Presented with support from Dairy Farmers of Wisconsin and UW-Madison Gender & Sexuality Campus Center.

The White Crow

Thursday, April 11, 2019 8:15 PM

Wisconsin Premiere • narrative • UK, France • 2018 • DCP • English, Russian, French with English subtitles • 127 MIN

In his third outing as director, Ralph Fiennes dramatically recreates the true story of Soviet ballet superstar Rudolf Nureyev and his defection to the West in 1961. As The White Crow begins, we find the 22-year-old Nureyev (played by professional dancer Oleg Ivenko) dressed in a black beret and a dark suit on a plane flying from St Petersburg to Paris.
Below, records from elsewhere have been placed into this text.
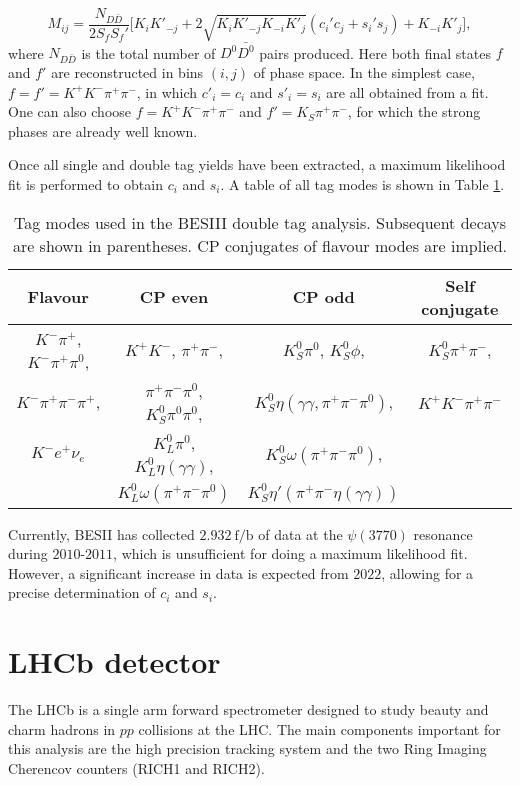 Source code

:\documentclass[12pt, a4paper, notitlepage, onecolumn]{article}
\numberwithin{equation}{section}
\begin{document}
\begin{equation}
  M_{ij} = \frac{N_{D\bar{D}}}{2S_fS_f'}\Big[K_iK'_{-j} + 2\sqrt{K_iK'_{-j}K_{-i}K'_j}(c_i'c_j + s_i's_j) + K_{-i}K'_j\Big],
\end{equation}
where $N_{D\bar{D}}$ is the total number of $D^0\bar{D^0}$ pairs produced. Here both final states $f$ and $f'$ are reconstructed in bins $(i, j)$ of phase space. In the simplest case, $f = f' = K^+K^-\pi^+\pi^-$, in which $c'_i = c_i$ and $s'_i = s_i$ are all obtained from a fit. One can also choose $f = K^+K^-\pi^+\pi^-$ and $f' = K_S\pi^+\pi^-$, for which the strong phases are already well known.

Once all single and double tag yields have been extracted, a maximum likelihood fit is performed to obtain $c_i$ and $s_i$. A table of all tag modes is shown in Table \ref{table_tag_modes}.

\begin{table}[H]
  \centering
  \caption{Tag modes used in the BESIII double tag analysis. Subsequent decays are shown in parentheses. CP conjugates of flavour modes are implied.}
  \label{table_tag_modes}
  \begin{tabular}{cccc} 
    \toprule
    Flavour & CP even & CP odd & Self conjugate \\
    \midrule
    $K^-\pi^+$, $K^-\pi^+\pi^0$, & $K^+K^-$, $\pi^+\pi^-$,                  & $K_S^0\pi^0$, $K_S^0\phi$,                  & $K_S^0\pi^+\pi^-$, \\
    $K^-\pi^+\pi^-\pi^+$,        & $\pi^+\pi^-\pi^0$, $K_S^0\pi^0\pi^0$,    & $K_S^0\eta(\gamma\gamma, \pi^+\pi^-\pi^0)$, & $K^+K^-\pi^+\pi^-$ \\
    $K^- e^+\nu_e$               & $K_L^0\pi^0$, $K_L^0\eta(\gamma\gamma)$, & $K_S^0\omega(\pi^+\pi^-\pi^0)$,             & \\
                                 & $K_L^0\omega(\pi^+\pi^-\pi^0)$           & $K_S^0\eta'(\pi^+\pi^-\eta(\gamma\gamma))$  & \\
    \bottomrule
  \end{tabular}
\end{table}

Currently, BESII has collected $\SI{2.932}{\femto\per\barn}$ of data at the $\psi(3770)$ resonance during $2010$-$2011$, which is unsufficient for doing a maximum likelihood fit. However, a significant increase in data is expected from $2022$, allowing for a precise determination of $c_i$ and $s_i$.
\section{LHCb detector}
\noindent The LHCb is a single arm forward spectrometer designed to study beauty and charm hadrons in $pp$ collisions at the LHC. The main components important for this analysis are the high precision tracking system and the two Ring Imaging Cherencov counters (RICH1 and RICH2).
\end{document}
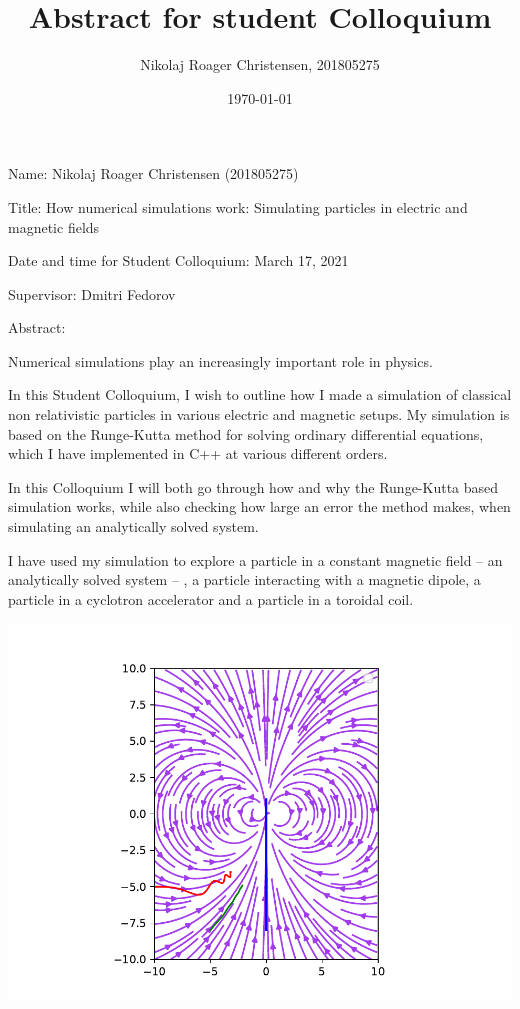 \documentclass[a4paper,12pt,article]{memoir}
\title{Abstract for student Colloquium}
\author{Nikolaj Roager Christensen, 201805275}
\date{\today} %
\begin{document}
\maketitle


\noindent Name: Nikolaj Roager Christensen (201805275)

\noindent Title: How numerical simulations work: Simulating particles in electric and magnetic fields

\noindent Date and time for Student Colloquium: March 17, 2021

\noindent Supervisor: Dmitri Fedorov


\noindent Abstract:

Numerical simulations play an increasingly important role in physics.

In this Student Colloquium, I wish to outline how I made a simulation of classical non relativistic particles in various electric and magnetic setups. My simulation is based on the Runge-Kutta method for solving ordinary differential equations, which I have implemented in C++ at various different orders.

In this Colloquium I will both go through how and why the Runge-Kutta based simulation works, while also checking how large an error the method makes, when simulating an analytically solved system.

I have used my simulation to explore a particle in a constant magnetic field -- an analytically solved system -- , a particle interacting with a magnetic dipole, a particle in a cyclotron accelerator and a particle in a toroidal coil.

\begin{center}
\includegraphics[width=0.8\linewidth]{dipole1.pdf}


\end{center}
\end{document}
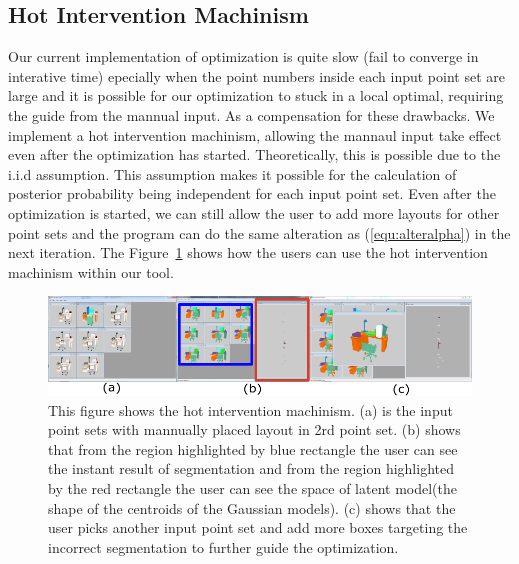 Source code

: \subsection{Hot Intervention Machinism}
Our current implementation of optimization is quite slow (fail to converge in interative time) epecially when the point numbers inside each input point set are large and it is possible for our optimization to stuck in a local optimal, requiring the guide from the mannual input. As a compensation for these drawbacks. We implement a hot intervention machinism, allowing the mannaul input take effect even after the optimization has started. Theoretically, this is possible due to the i.i.d assumption. 
This assumption makes it possible for the calculation of posterior probability being independent for each input point set. Even after the optimization is started, we can still allow the user to add more layouts for other point sets and the program can do the same alteration as (\ref{equ:alteralpha}) in the next iteration. The Figure~\ref{fig:hi} shows how the users can use the hot intervention machinism within our tool.
\begin{figure}[htb]
	\centering
	\includegraphics[width=\linewidth]{images/hotintervention/hi}
	\caption{\label{fig:hi}This figure shows the hot intervention machinism. (a) is the input point sets with mannually placed layout in 2rd point set. (b) shows that from the region highlighted by blue rectangle the user can see the instant result of segmentation and from the region highlighted by the red rectangle the user can see the space of latent model(the shape of the centroids of the Gaussian models). (c) shows that the user picks another input point set and add more boxes targeting the incorrect segmentation to further guide the optimization.}
\end{figure}
  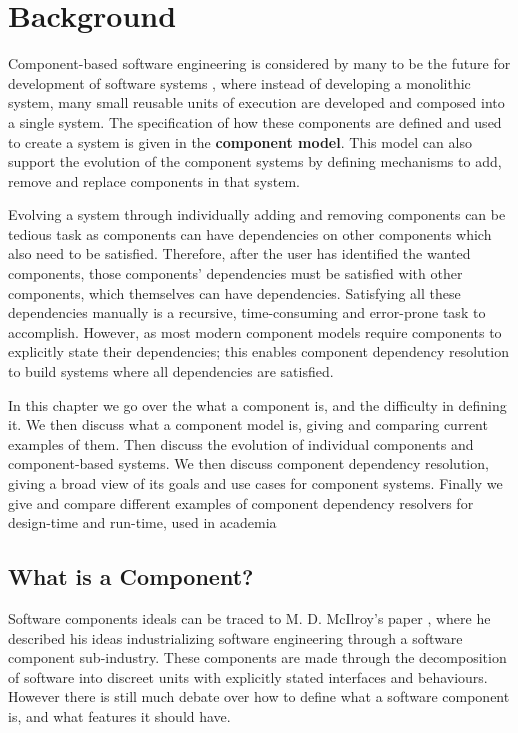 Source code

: \chapter{Background}
\label{background}
{}Component-based software engineering is considered by many to be the future for development of software systems \cite{Szyperski2002},
{}where instead of developing a monolithic system, 
{}many small reusable units of execution are developed and composed into a single system.
{}The specification of how these components are defined and used to create a system is given in the \textbf{component model}.
{}This model can also support the evolution of the component systems by defining mechanisms to add, remove and replace components in that system.

Evolving a system through individually adding and removing components can be tedious task 
as components can have dependencies on other components which also need to be satisfied.
Therefore, after the user has identified the wanted components, 
those components' dependencies must be satisfied with other components, which themselves can have dependencies.
Satisfying all these dependencies manually is a recursive, time-consuming and error-prone task to accomplish.
However, as most modern component models require components to explicitly state their dependencies; 
this enables component dependency resolution to build systems where all dependencies are satisfied.


In this chapter we go over the what a component is, and the difficulty in defining it.
We then discuss what a component model is, giving and comparing current examples of them.
Then discuss the evolution of individual components and component-based systems.
We then discuss component dependency resolution, giving a broad view of its goals and use cases for component systems.
Finally we give and compare different examples of component dependency resolvers for design-time and run-time, used in academia 
 
 
\section{What is a Component?}
Software components ideals can be traced to M. D. McIlroy's paper \cite{McIlroy1969}, where he described his ideas industrializing software engineering through a software component sub-industry. 
These components are made through the decomposition of software into discreet units with explicitly stated interfaces and behaviours.
However there is still much debate over how to define what a software component is, and what features it should have.\\

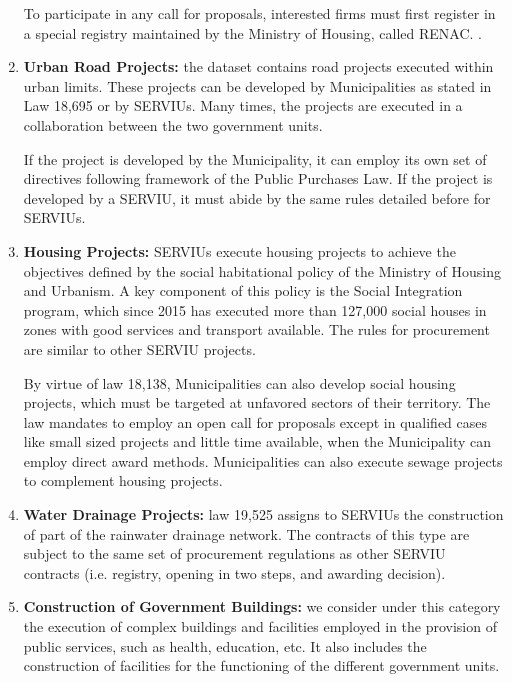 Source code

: \begin{enumerate}[wide, labelwidth=!,labelindent=0pt,label=\textbf{\arabic*}.]
To participate in any call for proposals, interested firms must first register in a special registry maintained by the Ministry of Housing, called RENAC. .

\item \textbf{Urban Road Projects:} the dataset contains road projects executed within urban limits. These projects can be developed by Municipalities as stated in Law 18,695 or by SERVIUs. Many times, the projects are executed in a collaboration between the two government units.

If the project is developed by the Municipality, it can employ its own set of directives following framework of the Public Purchases Law. If the project is developed by a SERVIU, it must abide by the same rules detailed before for SERVIUs.

\item \textbf{Housing Projects:} SERVIUs execute housing projects to achieve the objectives defined by the social habitational policy of the Ministry of Housing and Urbanism. A key component of this policy is the Social Integration program, which since 2015 has executed more than 127,000 social houses in zones with good services and transport available. The rules for procurement are similar to other SERVIU projects.

By virtue of law 18,138, Municipalities can also develop social housing projects, which must be targeted at unfavored sectors of their territory. The law mandates to employ an open call for proposals except in qualified cases like small sized projects and little time available, when the Municipality can employ direct award methods. Municipalities can also execute sewage projects to complement housing projects.

\item \textbf{Water Drainage Projects:} law 19,525 assigns to SERVIUs the construction of part of the rainwater drainage network. The contracts of this type are subject to the same set of procurement regulations as other SERVIU contracts (i.e. registry, opening in two steps, and awarding decision).

\item \textbf{Construction of Government Buildings:} we consider under this category the execution of complex buildings and facilities employed in the provision of public services, such as health, education, etc. It also includes the construction of facilities for the functioning of the different government units.


\end{enumerate}
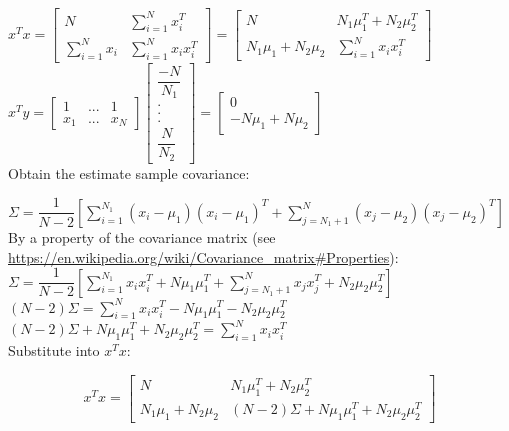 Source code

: \documentclass[12pt]{report}
\begin{document}
$x^Tx = \begin{bmatrix}
        N & \sum_{i=1}^{N} x_i^T  \\
        \sum_{i=1}^{N} x_i & \sum_{i=1}^{N} x_i x_i^T
    \end{bmatrix} = \begin{bmatrix}
        N & N_1 \mu_1^T + N_2 \mu_2^T  \\
        N_1 \mu_1 + N_2 \mu_2 & \sum_{i=1}^{N} x_i x_i^T
    \end{bmatrix}$\\

$x^Ty = \begin{bmatrix}
    1 & ... & 1 \\
    x_1 & ... & x_N
\end{bmatrix}
\begin{bmatrix}
    \dfrac{-N}{N_1} \\
    . \\
    . \\
    . \\
    \dfrac{N}{N_2}
\end{bmatrix} =
\begin{bmatrix}
    0 \\
    -N\mu_1 + N \mu_2
\end{bmatrix}$\\

Obtain the estimate sample covariance:

$
 \Sigma = \dfrac{1}{N-2} [\sum_{i=1}^{N_1} (x_i- \mu_1)(x_i - \mu_1)^T + \sum_{j=N_1+1}^{N} (x_j-\mu_2)(x_j - \mu_2)^T]
$\\

By a property of the covariance matrix (see \url{https://en.wikipedia.org/wiki/Covariance_matrix#Properties}):\\

$
 \Sigma = \dfrac{1}{N-2} [\sum_{i=1}^{N_1} x_ix_i^T + N \mu_1 \mu_1^T + \sum_{j=N_1+1}^{N} x_j x_j^T + N_2 \mu_2 \mu_2^T]
$\\

$
 (N-2) \Sigma =  \sum_{i=1}^{N} x_ix_i^T - N \mu_1 \mu_1^T - N_2 \mu_2 \mu_2^T
$\\

$
 (N-2) \Sigma + N \mu_1 \mu_1^T + N_2 \mu_2 \mu_2^T =  \sum_{i=1}^{N} x_ix_i^T
$\\

Substitute into $x^Tx$:

\begin{equation}
    x^Tx = \begin{bmatrix}
        N & N_1 \mu_1^T + N_2 \mu_2^T  \\
        N_1 \mu_1 + N_2 \mu_2 & (N-2) \Sigma + N \mu_1 \mu_1^T + N_2 \mu_2 \mu_2^T
    \end{bmatrix}
\end{equation}
\end{document}
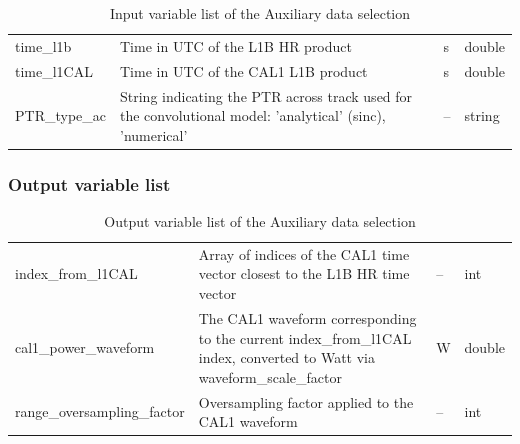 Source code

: \documentclass[11pt,a4paper]{article}
\begin{document}
\begin{table}[ht!]
     \centering 
     \caption[Input variable list of the Auxiliary data selection]{Input variable list of the Auxiliary data selection}\label{tab:input_var_aux_data_selection}
\begin{tabular}{|m{}|m{}|m{}|m{}|}
  \hline
  \centering \cellcolor{dark_red} \color{white}{\bf Field name} & \centering \cellcolor{dark_red} \color{white}{\bf Description} & \cellcolor{dark_red} \color{white}{\bf Units} & \cellcolor{dark_red} \color{white}{\bf Type}\\
  \hline
  time\_l1b & Time in UTC of the L1B HR product & s & double \\
  \hline
  time\_l1CAL & Time in UTC of the CAL1 L1B product & s & double \\
  \hline
  PTR\_type\_ac & String indicating the PTR across track used for the convolutional model: 'analytical' (sinc), 'numerical' & -- & string \\

    \hline
  
\end{tabular}
\end{table}

\subsubsection{Output variable list}\label{sec:output_var_aux_data_selection}

\begin{table}[ht!]
     \centering 
     \caption[Output variable list of the Auxiliary data selection]{Output variable list of the Auxiliary data selection}\label{tab:output_var_aux_data_selection}
\begin{tabular}{|m{}|m{}|m{}|m{}|}
  \hline
  \centering \cellcolor{dark_red} \color{white}{\bf Field name} & \centering \cellcolor{dark_red} \color{white}{\bf Description} & \cellcolor{dark_red} \color{white}{\bf Units} & \cellcolor{dark_red} \color{white}{\bf Type}\\
  \hline
  index\_from\_l1CAL & Array of indices of the CAL1 time vector closest to the L1B HR time vector & -- & int \\
    \hline
  cal1\_power\_waveform & The CAL1 waveform corresponding to the current index\_from\_l1CAL index, converted to Watt via waveform\_scale\_factor & W & double\\
  \hline
  range\_oversampling\_factor & Oversampling factor applied to the CAL1 waveform & -- & int \\
    \hline
\end{tabular}
\end{table}
\end{document}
Nureyev, not yet the figure of legend he would become, is a member of the world-renowned Kirov Ballet Company, travelling for the first time outside the Soviet Union. Parisian life delights Nureyev and the young dancer, also a gay man, is eager to consume all the culture, art and music the dazzling city has to offer. This incredible journey by a unique artist will transform the world of ballet forever. Fiennes, who co-stars as Nureyev’s ballet master and mentor Alexander Pushkin, has made a movie that is “lovely, elegant…[with] a true-life East-meets-West intrigue to rival Cold War… the film’s many ballet scenes are stunning, to say the least” (Peter Debruge, Variety).